Sorry to be the odd-one-out in this discussion, but surely the fact that you’re talking about how one part of the bible repudiates another underlines the fact that it was written by human beings, rather than being the revealed word of god. Even the bits you’re enthusing over were actually written generations after the events and comments they purport to represent, and have been translated and altered many times over in the generations since then.
absolutely agree the bible is open to interpretation and abuse but this little series is about how the RW interpretation is wrong and there’s definitely a more enlightened way
Human being have become very adept at misusing a variety of philosophies to justify their own evil predilections, and of all such philosophies it is the followers of secular humanism or atheism that have wrought the most carnage. And whatever you may claim about the Bible, it’s preservation is remarkable, and it’s presentation as faithful to the original manuscripts as any other writing of antiquity. We have more manuscripts and the ones we have are dated to closer to the actual events than for many ancient writings we take for granted. For example the New Testament books were not written ‘generations after the events’. 1 & 2 Thessalonians, Romans, Corinthians, Galations and Philemon are all considered to have been written in the 50’s AD, no more than 20 years after Jesus was crucified. Mark’s gospel was written before AD60, and is a reflection of the testimony of Peter, a contemporary of Jesus.

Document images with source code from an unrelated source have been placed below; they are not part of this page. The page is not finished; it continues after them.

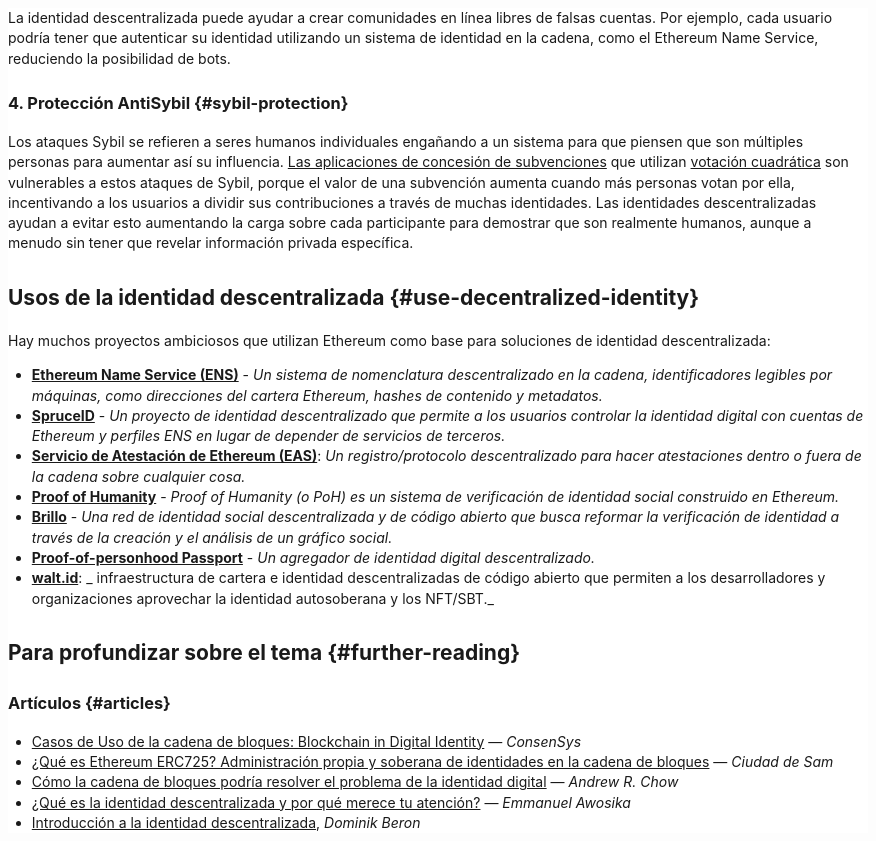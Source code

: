 La identidad descentralizada puede ayudar a crear comunidades en línea libres de falsas cuentas. Por ejemplo, cada usuario podría tener que autenticar su identidad utilizando un sistema de identidad en la cadena, como el Ethereum Name Service, reduciendo la posibilidad de bots.

### 4. Protección AntiSybil \{#sybil-protection}

Los ataques Sybil se refieren a seres humanos individuales engañando a un sistema para que piensen que son múltiples personas para aumentar así su influencia. [Las aplicaciones de concesión de subvenciones](https://gitcoin.co/grants/) que utilizan [votación cuadrática](https://www.radicalxchange.org/concepts/plural-voting/) son vulnerables a estos ataques de Sybil, porque el valor de una subvención aumenta cuando más personas votan por ella, incentivando a los usuarios a dividir sus contribuciones a través de muchas identidades. Las identidades descentralizadas ayudan a evitar esto aumentando la carga sobre cada participante para demostrar que son realmente humanos, aunque a menudo sin tener que revelar información privada específica.

## Usos de la identidad descentralizada \{#use-decentralized-identity}

Hay muchos proyectos ambiciosos que utilizan Ethereum como base para soluciones de identidad descentralizada:

- **[Ethereum Name Service (ENS)](https://ens.domains/)** - _Un sistema de nomenclatura descentralizado en la cadena, identificadores legibles por máquinas, como direcciones del cartera Ethereum, hashes de contenido y metadatos._
- **[SpruceID](https://www.spruceid.com/)** - _Un proyecto de identidad descentralizado que permite a los usuarios controlar la identidad digital con cuentas de Ethereum y perfiles ENS en lugar de depender de servicios de terceros._
- **[Servicio de Atestación de Ethereum (EAS)](https://attest.sh/)**: _Un registro/protocolo descentralizado para hacer atestaciones dentro o fuera de la cadena sobre cualquier cosa._
- **[Proof of Humanity](https://www.proofofhumanity.id)** - _Proof of Humanity (o PoH) es un sistema de verificación de identidad social construido en Ethereum._
- **[Brillo](https://www.brightid.org/)** - _Una red de identidad social descentralizada y de código abierto que busca reformar la verificación de identidad a través de la creación y el análisis de un gráfico social._
- **[Proof-of-personhood Passport](https://proofofpersonhood.com/)** - _Un agregador de identidad digital descentralizado._
- **[walt.id](https://walt.id)**: _ infraestructura de cartera e identidad descentralizadas de código abierto que permiten a los desarrolladores y organizaciones aprovechar la identidad autosoberana y los NFT/SBT._

## Para profundizar sobre el tema \{#further-reading}

### Artículos \{#articles}

- [Casos de Uso de la cadena de bloques: Blockchain in Digital Identity](https://consensys.net/blockchain-use-cases/digital-identity/) — _ConsenSys_
- [¿Qué es Ethereum ERC725? Administración propia y soberana de identidades en la cadena de bloques](https://cryptoslate.com/what-is-erc725-self-sovereign-identity-management-on-the-blockchain/) — _Ciudad de Sam_
- [Cómo la cadena de bloques podría resolver el problema de la identidad digital](https://time.com/6142810/proof-of-humanity/) — _Andrew R. Chow_
- [¿Qué es la identidad descentralizada y por qué merece tu atención?](https://web3.hashnode.com/what-is-decentralized-identity) — _Emmanuel Awosika_
- [Introducción a la identidad descentralizada](https://walt.id/white-paper/digital-identity), _Dominik Beron_
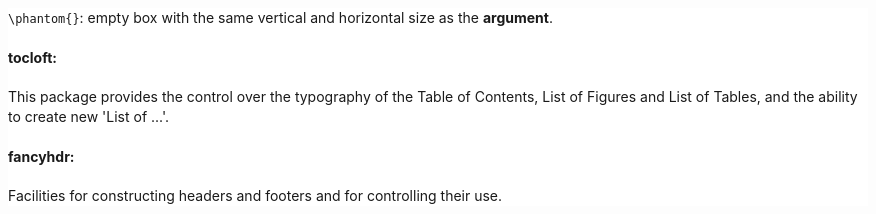 

`\phantom{}`: empty box with the same vertical and horizontal size as the __argument__.



#### tocloft:

This package provides the control over the typography of the Table of Contents, List of Figures and List of Tables, and the ability to create new 'List of ...'.


#### fancyhdr:

Facilities for constructing headers and footers and for controlling their use.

The ‘many alterations’ is also a myth. The Bible, the NT in particular, has undergone intensive scrutiny in the form of textual criticism, and has been refined using more recent manuscripts as they have been discovered. None of these have changed the fundamental message of the gospels, which is as clear to day as it was in the time of Augustine, and the time of Jesus.
Worshipping the dead.
Who would worship a dead man?
He can’t have been that special if God killed him.
But that is the whole point.
It wasn’t the man who was important – it was the philosophies and ideas that he brought. Vested interests – the rich – and what we would now call the religious right killed the man, because he challenged their beliefs and way of life. But the concepts of truth, and justice, and freedom for all people lived on and still do today.
Very much like the song best sung by Joan Baez
https://www.youtube.com/watch?v=PX7M9psH0rM
From Woodstock 1969 🙂
1. We don’t worship a dead man.
2. God didn’t kill Jesus. The Romans did.
I don’t worship. God didn’t kill babies, rheumatic fever did.